Regenwasserableitung Bamako

IATI Maßnahmen-ID
DE-1-201969260
Maßnahmenstatus
Laufend
Land / Region
Mali
Finanzierungsvolumen
€ 20.000.000,00
Kofinanzierter Betrag
€ 0,00
Gesamtausgaben/-auszahlungen
€ 1.833.428,51
Noch verfügbar
€ 18.166.571,49
Finanzier
Bundesministerium für wirtschaftliche Zusammenarbeit und Entwicklung (BMZ) (DE-1)
Finanzierungsart
Zuschuss
Laufzeit
22.12.2020 - 13.12.2027 (geplant)
Startdatum
22.12.2020
Geplantes Enddatum
13.12.2027
Tatsächliches Enddatum
-
Durchführungs- / Trägerorganisation
KfW Bankengruppe (KfW) (XM-DAC-5-2)
Trägerorganisation: Art
15
Umsetzungspartner
REPUBLIK MALI
Sektoren übergeordnet
Wasser und Abwasser/Abfallentsorgung
Sektoren untergeordnet
Sanitärversorgung und Abwassermanagement - große Systeme
Evaluierung
Nein
Zugehörige Dokumente
Projektinformation (Projektwebseite) URL: https://www.kfw-entwicklungsbank.de/ipfz/Projektdatenbank/Regenwasserableitung-Bamako-46954.htm
Aktuelle Datenversion vom
24.06.2026

Beschreibung

Kernproblem: Die globale Erwärmung führt zu einer veränderten Verteilung und Charakteristik der Niederschläge: Es wird erwartet, dass extreme Wetterausprägungen wie z.B. Starkregen und die daraus eventuell resultierenden Überschwemmungen in bestimmten Regionen zunehmen werden.
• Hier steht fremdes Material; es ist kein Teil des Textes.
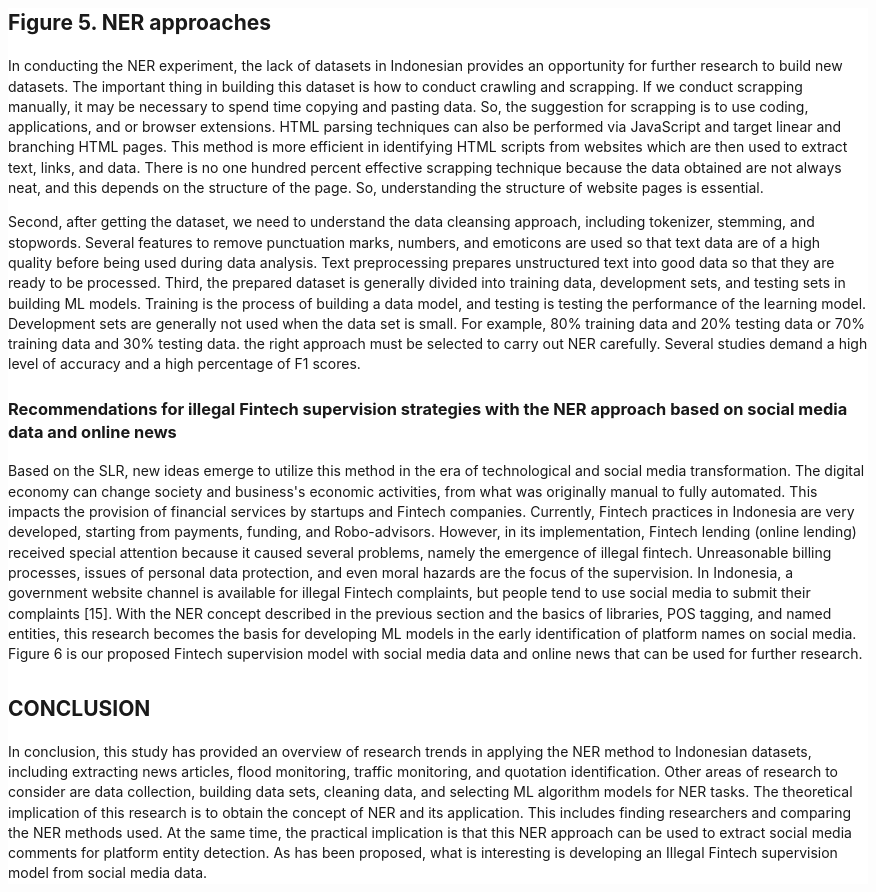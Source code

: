 
## Figure 5. NER approaches

In conducting the NER experiment, the lack of datasets in Indonesian provides an opportunity for further research to build new datasets. The important thing in building this dataset is how to conduct crawling and scrapping. If we conduct scrapping manually, it may be necessary to spend time copying and pasting data. So, the suggestion for scrapping is to use coding, applications, and or browser extensions. HTML parsing techniques can also be performed via JavaScript and target linear and branching HTML pages. This method is more efficient in identifying HTML scripts from websites which are then used to extract text, links, and data. There is no one hundred percent effective scrapping technique because the data obtained are not always neat, and this depends on the structure of the page. So, understanding the structure of website pages is essential.

Second, after getting the dataset, we need to understand the data cleansing approach, including tokenizer, stemming, and stopwords. Several features to remove punctuation marks, numbers, and emoticons are used so that text data are of a high quality before being used during data analysis. Text preprocessing prepares unstructured text into good data so that they are ready to be processed. Third, the prepared dataset is generally divided into training data, development sets, and testing sets in building ML models. Training is the process of building a data model, and testing is testing the performance of the learning model. Development sets are generally not used when the data set is small. For example, 80% training data and 20% testing data or 70% training data and 30% testing data. the right approach must be selected to carry out NER carefully. Several studies demand a high level of accuracy and a high percentage of F1 scores.


### Recommendations for illegal Fintech supervision strategies with the NER approach based on social media data and online news

Based on the SLR, new ideas emerge to utilize this method in the era of technological and social media transformation. The digital economy can change society and business's economic activities, from what was originally manual to fully automated. This impacts the provision of financial services by startups and Fintech companies. Currently, Fintech practices in Indonesia are very developed, starting from payments, funding, and Robo-advisors. However, in its implementation, Fintech lending (online lending) received special attention because it caused several problems, namely the emergence of illegal fintech. Unreasonable billing processes, issues of personal data protection, and even moral hazards are the focus of the supervision. In Indonesia, a government website channel is available for illegal Fintech complaints, but people tend to use social media to submit their complaints [15]. With the NER concept described in the previous section and the basics of libraries, POS tagging, and named entities, this research becomes the basis for developing ML models in the early identification of platform names on social media. Figure 6 is our proposed Fintech supervision model with social media data and online news that can be used for further research. 


## CONCLUSION

In conclusion, this study has provided an overview of research trends in applying the NER method to Indonesian datasets, including extracting news articles, flood monitoring, traffic monitoring, and quotation identification. Other areas of research to consider are data collection, building data sets, cleaning data, and selecting ML algorithm models for NER tasks. The theoretical implication of this research is to obtain the concept of NER and its application. This includes finding researchers and comparing the NER methods used. At the same time, the practical implication is that this NER approach can be used to extract social media comments for platform entity detection. As has been proposed, what is interesting is developing an Illegal Fintech supervision model from social media data.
Dies gilt auch für die malische Hauptstadt Bamako, für die infolge des Klimawandels intensivere Starkregenereignisse erwartet werden, die vermutlich auch häufiger eintreten.Modulziel: Ziel des Vorhabens ist es, die von Überflutungen ausgehende gesundheitliche Gefährdung der Bevölkerung und die Schäden an Eigentum und Infrastruktur in besonders stark betroffenen Gebieten der malischen Hauptstadt Bamako nachhaltig zu mindern. Hierfür sollen zwei natürliche, nur zu bestimmten Zeiten wasserführende Flussläufe (sog. Marigots) ausgebaut und Wasserrückhalteräume geschaffen werden. Wesentliche Outputs: Bei den einzelnen Maßnahmen und Leistungen des Vorhabens handelt es sich überwiegend um einfache, arbeitsintensive Baumaßnahmen wie den Ausbau, bzw. Neubau von Brücken und Straßendurchlässen, die Befestigung der Ufer, die Befestigung der Flusssohle, die Einrichtung von Rückhalte- und Überflutungsräumen sowie der Bau von Sport- und Freizeiteinrichtungen in diesen Rückhalte- und Überflutungsräumen. Zielgruppe: Insgesamt können mit den bereitgestellten Finanzierungsmitteln etwa 900.000 Bewohner der Stadt Bamako direkt vor den negativen Folgen von Überflutungen geschützt werden. Indirekt profitiert die gesamte Stadtbevölkerung Bamakos (aktuell etwa 2,3 Mio. Einwohner) über die verminderte Ansteckungsgefahr bei Infektionskrankheiten.Beitrag zur nationalen Umsetzung der Agenda 2030: Das Modul wird dem Kernthema Verantwortung für unseren Planeten: Klima und Energie, Just Transition und dem Aktionsfeld Nachhaltige Stadtentwicklung zugeordnet.